[[ Source data, beginning ]]

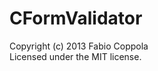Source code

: CFormValidator
==============

<p>Copyright (c) 2013 Fabio Coppola<br>
Licensed under the MIT license.</p>
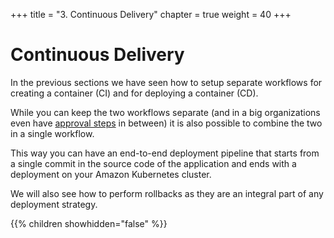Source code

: +++
title = "3.  Continuous Delivery"
chapter = true
weight = 40
+++

# Continuous Delivery

In the previous sections we have seen how to setup separate workflows for creating a container (CI) and for deploying a container (CD).

While you can keep the two workflows separate (and in a big organizations even have [approval steps](https://codefresh.io/docs/docs/codefresh-yaml/steps/approval/) in between) it is also possible to combine the two in a single workflow.

This way you can have an end-to-end deployment pipeline that starts from a single commit in the source code of the application and ends with a deployment on your Amazon Kubernetes cluster.

We will also see how to perform rollbacks as they are an integral part of any deployment strategy.

{{% children showhidden="false" %}}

[[ Source data, end ]]

Tell how many lines in the entries above include the word "have", and respond with the number alone.

● Completed exercise: 3